El uso de la fundación como «contratadora» de personal para el resto del gobierno no es la única acusación que recayó sobre Cheppi. Los radicales le pidieron también a la Secretaría de Agricultura que detalle «las estrategias y lineamientos trazados en relación con el mejoramiento de la producción agropecuaria regional y la sustentabilidad del cultivo de soja» y los proyectos en ejecución o a ejecutar con el objetivo de mitigar el impacto ambiental de ese cultivo.
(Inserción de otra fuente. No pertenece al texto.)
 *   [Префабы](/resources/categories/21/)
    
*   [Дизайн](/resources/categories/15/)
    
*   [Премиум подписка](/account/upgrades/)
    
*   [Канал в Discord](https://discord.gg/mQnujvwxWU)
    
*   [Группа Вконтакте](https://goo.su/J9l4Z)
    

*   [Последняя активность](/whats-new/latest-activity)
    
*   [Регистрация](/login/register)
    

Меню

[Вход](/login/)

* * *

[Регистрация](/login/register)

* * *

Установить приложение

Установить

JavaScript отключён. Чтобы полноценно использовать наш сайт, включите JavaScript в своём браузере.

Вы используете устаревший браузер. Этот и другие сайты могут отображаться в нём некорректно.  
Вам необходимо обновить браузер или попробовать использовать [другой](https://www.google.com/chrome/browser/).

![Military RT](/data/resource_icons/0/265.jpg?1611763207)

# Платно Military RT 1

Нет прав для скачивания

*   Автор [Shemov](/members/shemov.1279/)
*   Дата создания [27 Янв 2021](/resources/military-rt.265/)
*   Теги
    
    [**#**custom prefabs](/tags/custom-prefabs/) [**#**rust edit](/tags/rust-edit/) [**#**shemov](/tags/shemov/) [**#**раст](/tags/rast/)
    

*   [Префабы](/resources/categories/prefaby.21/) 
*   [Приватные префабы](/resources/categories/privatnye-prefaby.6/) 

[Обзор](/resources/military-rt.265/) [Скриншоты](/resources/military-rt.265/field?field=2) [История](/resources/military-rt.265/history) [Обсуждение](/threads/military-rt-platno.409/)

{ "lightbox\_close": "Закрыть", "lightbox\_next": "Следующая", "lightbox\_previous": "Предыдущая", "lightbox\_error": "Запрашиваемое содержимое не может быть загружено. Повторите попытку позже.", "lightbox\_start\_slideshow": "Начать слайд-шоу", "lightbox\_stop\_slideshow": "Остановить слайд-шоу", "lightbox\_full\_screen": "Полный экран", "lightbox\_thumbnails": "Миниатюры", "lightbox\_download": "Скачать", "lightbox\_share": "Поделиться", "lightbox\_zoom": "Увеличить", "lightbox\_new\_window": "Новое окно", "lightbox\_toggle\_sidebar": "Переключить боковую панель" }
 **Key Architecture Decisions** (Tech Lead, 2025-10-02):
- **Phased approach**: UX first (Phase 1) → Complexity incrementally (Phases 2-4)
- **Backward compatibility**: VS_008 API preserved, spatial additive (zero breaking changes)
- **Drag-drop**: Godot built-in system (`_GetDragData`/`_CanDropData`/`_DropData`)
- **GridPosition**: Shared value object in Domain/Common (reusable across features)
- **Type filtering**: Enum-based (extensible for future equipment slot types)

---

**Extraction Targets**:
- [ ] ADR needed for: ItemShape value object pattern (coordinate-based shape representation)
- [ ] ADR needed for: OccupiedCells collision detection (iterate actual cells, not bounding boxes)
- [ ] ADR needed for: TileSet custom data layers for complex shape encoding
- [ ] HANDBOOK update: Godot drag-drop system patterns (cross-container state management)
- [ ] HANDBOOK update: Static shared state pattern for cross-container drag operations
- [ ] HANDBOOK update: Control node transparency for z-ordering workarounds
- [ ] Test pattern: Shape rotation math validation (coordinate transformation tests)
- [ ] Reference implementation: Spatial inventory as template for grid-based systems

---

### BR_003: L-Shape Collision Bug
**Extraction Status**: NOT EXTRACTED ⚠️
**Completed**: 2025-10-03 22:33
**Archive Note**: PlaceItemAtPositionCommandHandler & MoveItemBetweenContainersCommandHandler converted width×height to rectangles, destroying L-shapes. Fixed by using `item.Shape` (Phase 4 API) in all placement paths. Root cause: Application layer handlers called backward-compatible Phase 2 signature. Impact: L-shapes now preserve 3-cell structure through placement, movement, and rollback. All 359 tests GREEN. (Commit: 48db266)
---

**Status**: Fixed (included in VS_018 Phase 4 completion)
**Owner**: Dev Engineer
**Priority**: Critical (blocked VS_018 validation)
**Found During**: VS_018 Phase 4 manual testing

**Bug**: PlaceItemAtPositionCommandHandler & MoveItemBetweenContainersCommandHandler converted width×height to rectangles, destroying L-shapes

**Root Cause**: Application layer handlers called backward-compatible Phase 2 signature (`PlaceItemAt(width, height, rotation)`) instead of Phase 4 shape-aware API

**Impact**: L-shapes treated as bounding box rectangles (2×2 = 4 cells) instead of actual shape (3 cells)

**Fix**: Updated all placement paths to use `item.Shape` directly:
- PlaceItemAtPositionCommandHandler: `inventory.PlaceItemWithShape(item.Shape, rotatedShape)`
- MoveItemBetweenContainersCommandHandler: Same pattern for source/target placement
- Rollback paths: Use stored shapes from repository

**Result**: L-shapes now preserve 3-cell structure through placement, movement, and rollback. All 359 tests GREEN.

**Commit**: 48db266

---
Otro capítulo tiene como protagonista a Hugo Chávez y el convenio de cooperación agrícola que firmó con la Argentina: Morales y Sanz le pidieron a Cheppi, mediante el Decreto de Acceso a la Información, que precise las posibles gestiones realizadas por él mismo con el gobierno de Venezuela. Esa cooperación con el bolivariano incluyó la transferencia de tecnología del INTA para producir soja en suelo venezolano -un país que tiene un déficit de alimentos grave-, pero nunca llegó al Congreso un informe sobre cuánto se invirtió o cuál fue la contraprestación obtenida.
Además de todas esas sospechas, hay dudas en el Senado sobre la forma en que funciona ArgenINTA, y más aún cómo puede controlar el Estado a una institución que recibe fondos públicos pero que no está alcanzada por la contabilidad pública. Por eso se exigieron precisiones sobre su constitución, quienes son sus asociados, los integrantes del consejo de administración, su patrimonio, presupuesto, el listado de las donaciones que recibe.
Pero la exigencia central del pedido es saber cuáles fueron las contrataciones que hizo ArgenINTA desde 2002 hasta ahora.